═══ Data in this exercise
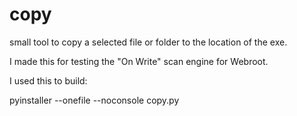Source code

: # copy
small tool to copy a selected file or folder to the location of the exe.

I made this for testing the "On Write" scan engine for Webroot.


I used this to build:
  
  pyinstaller --onefile --noconsole copy.py
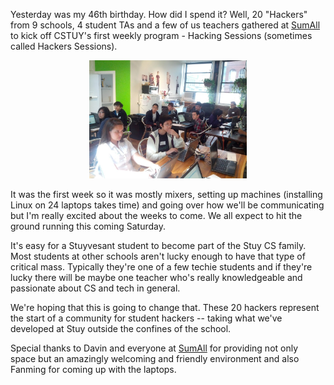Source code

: <!--
.. title: Hacking Sessions Begin
.. slug: 2013-10-20-Hacking-Sessions-Begin.md
.. date: 2013-10-20
.. tags: cstuy
.. type: text
-->



Yesterday was my 46th birthday. How did I spend it?  Well, 20
"Hackers" from 9 schools, 4 student TAs and a few of us teachers
gathered at [SumAll](http://sumall.com) to kick off CSTUY's first
weekly program - Hacking Sessions (sometimes called Hackers Sessions).


<div align="center">
<a href="/img/2013-10-20-hacking-sessions/hackingsessions-2.jpg" rel="lightbox">
<img width="50%" src="/img/2013-10-20-hacking-sessions/hackingsessions-2.jpg" class="" alt="" />
</a>
</div>


It was the first week so it was mostly mixers, setting up machines
(installing Linux on 24 laptops takes time) and going over how we'll
be communicating but I'm really excited about the weeks to come. We
all expect to hit the ground running this coming Saturday.

It's easy for a Stuyvesant student to become part of the Stuy CS
family. Most students at other schools aren't lucky enough to have
that type of critical mass. Typically they're one of a few techie
students and if they're lucky there will be maybe one teacher who's
really knowledgeable and passionate about CS and tech in general.

We're hoping that this is going to change that. These 20 hackers
represent the start of a community for student hackers -- taking what
we've developed at Stuy outside the confines of the school.

Special thanks to Davin and everyone at [SumAll](http://sumall.com)
for providing not only space but an amazingly welcoming and friendly
environment and also Fanming for coming up with the laptops.






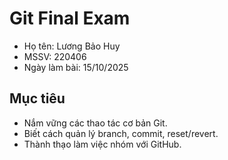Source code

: # Git Final Exam
- Họ tên: Lương Bảo Huy
- MSSV: 220406 
- Ngày làm bài: 15/10/2025  

## Mục tiêu
- Nắm vững các thao tác cơ bản Git.  
- Biết cách quản lý branch, commit, reset/revert.  
- Thành thạo làm việc nhóm với GitHub.

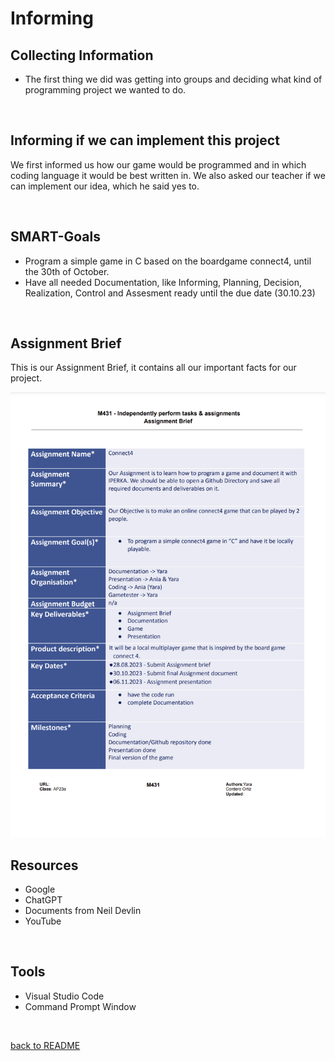 # Informing 
## Collecting Information

<ul><li>The first thing we did was getting into groups and deciding what kind of programming project we wanted to do.</li></ul>

<br>

## Informing if we can implement this project
<p>We first informed us how our game would be programmed and in which coding language it would be best written in. We also asked our teacher if we can implement our idea, which he said yes to. </p>

<br>

## SMART-Goals

<ul>
  <li>Program a simple game in C based on the boardgame connect4, until the 30th of October.</li>
  <li>Have all needed Documentation, like Informing, Planning, Decision, Realization, Control and Assesment ready until the due date (30.10.23)</li>
</ul>

<br>

## Assignment Brief
<p>This is our Assignment Brief, it contains all our important facts for our project.</p>
<img src="03_Resources/AssignmentBrief2.png">

<br>

## Resources
<ul>
<li>Google</li>
<li>ChatGPT</li>
<li>Documents from Neil Devlin</li>
<li>YouTube</li>
</ul>

<br>

## Tools 

<ul>
  <li>Visual Studio Code</li>
  <li>Command Prompt Window</li>
</ul>

<br>

[back to README](README.md)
══════
• _Exercise prompt_
Exactly and only the lines from the one containing "<li>Visual Studio Code</li>" to the end of the entries above are to be written out.

• _Written solution_
  <li>Visual Studio Code</li>
  <li>Command Prompt Window</li>
</ul>

<br>

[back to README](README.md)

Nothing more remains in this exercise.